The required output is the line with "A user opens" and each line that follows it to the end of the entries below, copied exactly and with nothing added.

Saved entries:
+ + + + + + +

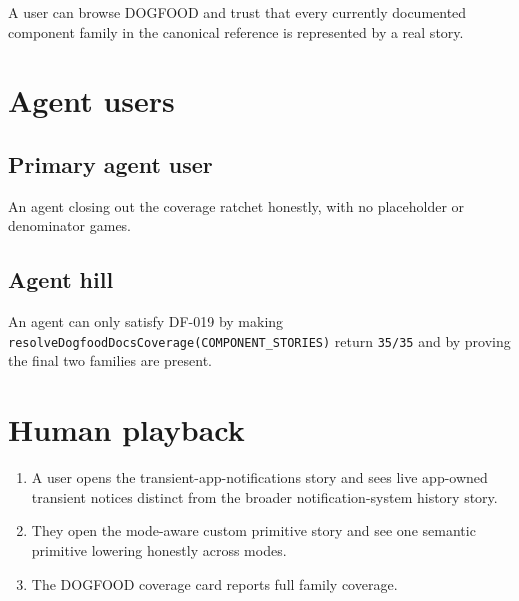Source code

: A user can browse DOGFOOD and trust that every currently documented component family in the canonical reference is represented by a real story.

\section{Agent users}\label{record-081-agent-users}

\subsection{Primary agent user}\label{record-081-primary-agent-user}

An agent closing out the coverage ratchet honestly, with no placeholder or denominator games.

\subsection{Agent hill}\label{record-081-agent-hill}

An agent can only satisfy DF-019 by making \texttt{r\allowbreak{}e\allowbreak{}s\allowbreak{}o\allowbreak{}l\allowbreak{}v\allowbreak{}e\allowbreak{}D\allowbreak{}o\allowbreak{}g\allowbreak{}f\allowbreak{}o\allowbreak{}o\allowbreak{}d\allowbreak{}D\allowbreak{}o\allowbreak{}c\allowbreak{}s\allowbreak{}C\allowbreak{}o\allowbreak{}v\allowbreak{}e\allowbreak{}r\allowbreak{}a\allowbreak{}g\allowbreak{}e\allowbreak{}(\allowbreak{}C\allowbreak{}O\allowbreak{}M\allowbreak{}P\allowbreak{}O\allowbreak{}N\allowbreak{}E\allowbreak{}N\allowbreak{}T\allowbreak{}\_\allowbreak{}S\allowbreak{}T\allowbreak{}O\allowbreak{}R\allowbreak{}I\allowbreak{}E\allowbreak{}S\allowbreak{})} return \texttt{3\allowbreak{}5\allowbreak{}/\allowbreak{}3\allowbreak{}5} and by proving the final two families are present.

\section{Human playback}\label{record-081-human-playback}

\begin{enumerate}
\def\labelenumi{\arabic{enumi}.}
\tightlist
\item
  A user opens the transient-app-notifications story and sees live app-owned transient notices distinct from the broader notification-system history story.
\item
  They open the mode-aware custom primitive story and see one semantic primitive lowering honestly across modes.
\item
  The DOGFOOD coverage card reports full family coverage.
\end{enumerate}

+ + + + + + +

EXERCISE RESPONSE:
  A user opens the transient-app-notifications story and sees live app-owned transient notices distinct from the broader notification-system history story.
\item
  They open the mode-aware custom primitive story and see one semantic primitive lowering honestly across modes.
\item
  The DOGFOOD coverage card reports full family coverage.
\end{enumerate}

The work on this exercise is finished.